__DATA FOR THIS TASK__

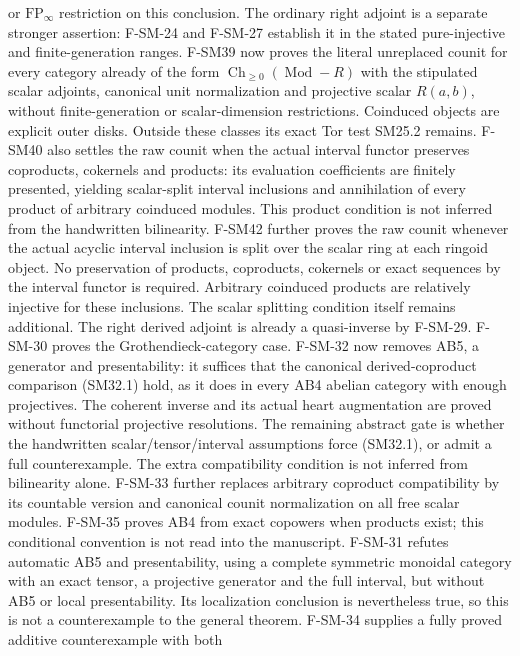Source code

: \begin{description}[style=nextline,leftmargin=0pt]
or $\mathrm{FP}_\infty$ restriction on this conclusion.
The ordinary right adjoint is a separate stronger assertion:
F-SM-24 and F-SM-27 establish it in the stated pure-injective and
finite-generation ranges. F-SM39 now proves the literal unreplaced
counit for every category already of the form $\operatorname{Ch}_{\ge0}(\operatorname{Mod}\!-\!R)$
with the stipulated scalar adjoints, canonical unit normalization and
projective scalar $R(a,b)$, without finite-generation or scalar-dimension
restrictions. Coinduced objects are explicit outer disks. Outside these
classes its exact Tor test SM25.2 remains. F-SM40 also settles the raw
counit when the actual interval functor preserves coproducts,
cokernels and products: its evaluation coefficients are finitely
presented, yielding scalar-split interval inclusions and annihilation
of every product of arbitrary coinduced modules. This product
condition is not inferred from the handwritten bilinearity. F-SM42
further proves the raw counit whenever the actual acyclic interval
inclusion is split over the scalar ring at each ringoid object. No
preservation of products, coproducts, cokernels or exact sequences
by the interval functor is required. Arbitrary coinduced products
are relatively injective for these inclusions. The scalar splitting
condition itself remains additional. The right derived adjoint is already a quasi-inverse by
F-SM-29. F-SM-30 proves the Grothendieck-category case.
F-SM-32 now removes AB5, a generator and presentability: it suffices
that the canonical derived-coproduct comparison (SM32.1) hold, as it
does in every AB4 abelian category with enough projectives. The
coherent inverse and its actual heart augmentation are proved without
functorial projective resolutions. The remaining abstract gate is
whether the handwritten scalar/tensor/interval assumptions force
(SM32.1), or admit a full counterexample. The extra compatibility
condition is not inferred from bilinearity alone. F-SM-33 further replaces arbitrary coproduct compatibility by its
countable version and canonical counit normalization on all free scalar
modules. F-SM-35 proves AB4 from exact copowers when products exist;
this conditional convention is not read into the manuscript.
F-SM-31 refutes automatic AB5 and presentability,
using a complete symmetric monoidal category with an exact tensor,
a projective generator and the full interval, but without AB5 or
local presentability. Its localization conclusion is nevertheless
true, so this is not a counterexample to the general theorem.
F-SM-34 supplies a fully proved additive counterexample with both

\end{description}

__EXERCISE BRIEF__
Each record should be copied exactly, and each image left out.

__RESULT__
Source code

: \begin{description}[style=nextline,leftmargin=0pt]
or $\mathrm{FP}_\infty$ restriction on this conclusion.
The ordinary right adjoint is a separate stronger assertion:
F-SM-24 and F-SM-27 establish it in the stated pure-injective and
finite-generation ranges. F-SM39 now proves the literal unreplaced
counit for every category already of the form $\operatorname{Ch}_{\ge0}(\operatorname{Mod}\!-\!R)$
with the stipulated scalar adjoints, canonical unit normalization and
projective scalar $R(a,b)$, without finite-generation or scalar-dimension
restrictions. Coinduced objects are explicit outer disks. Outside these
classes its exact Tor test SM25.2 remains. F-SM40 also settles the raw
counit when the actual interval functor preserves coproducts,
cokernels and products: its evaluation coefficients are finitely
presented, yielding scalar-split interval inclusions and annihilation
of every product of arbitrary coinduced modules. This product
condition is not inferred from the handwritten bilinearity. F-SM42
further proves the raw counit whenever the actual acyclic interval
inclusion is split over the scalar ring at each ringoid object. No
preservation of products, coproducts, cokernels or exact sequences
by the interval functor is required. Arbitrary coinduced products
are relatively injective for these inclusions. The scalar splitting
condition itself remains additional. The right derived adjoint is already a quasi-inverse by
F-SM-29. F-SM-30 proves the Grothendieck-category case.
F-SM-32 now removes AB5, a generator and presentability: it suffices
that the canonical derived-coproduct comparison (SM32.1) hold, as it
does in every AB4 abelian category with enough projectives. The
coherent inverse and its actual heart augmentation are proved without
functorial projective resolutions. The remaining abstract gate is
whether the handwritten scalar/tensor/interval assumptions force
(SM32.1), or admit a full counterexample. The extra compatibility
condition is not inferred from bilinearity alone. F-SM-33 further replaces arbitrary coproduct compatibility by its
countable version and canonical counit normalization on all free scalar
modules. F-SM-35 proves AB4 from exact copowers when products exist;
this conditional convention is not read into the manuscript.
F-SM-31 refutes automatic AB5 and presentability,
using a complete symmetric monoidal category with an exact tensor,
a projective generator and the full interval, but without AB5 or
local presentability. Its localization conclusion is nevertheless
true, so this is not a counterexample to the general theorem.
F-SM-34 supplies a fully proved additive counterexample with both

\end{description}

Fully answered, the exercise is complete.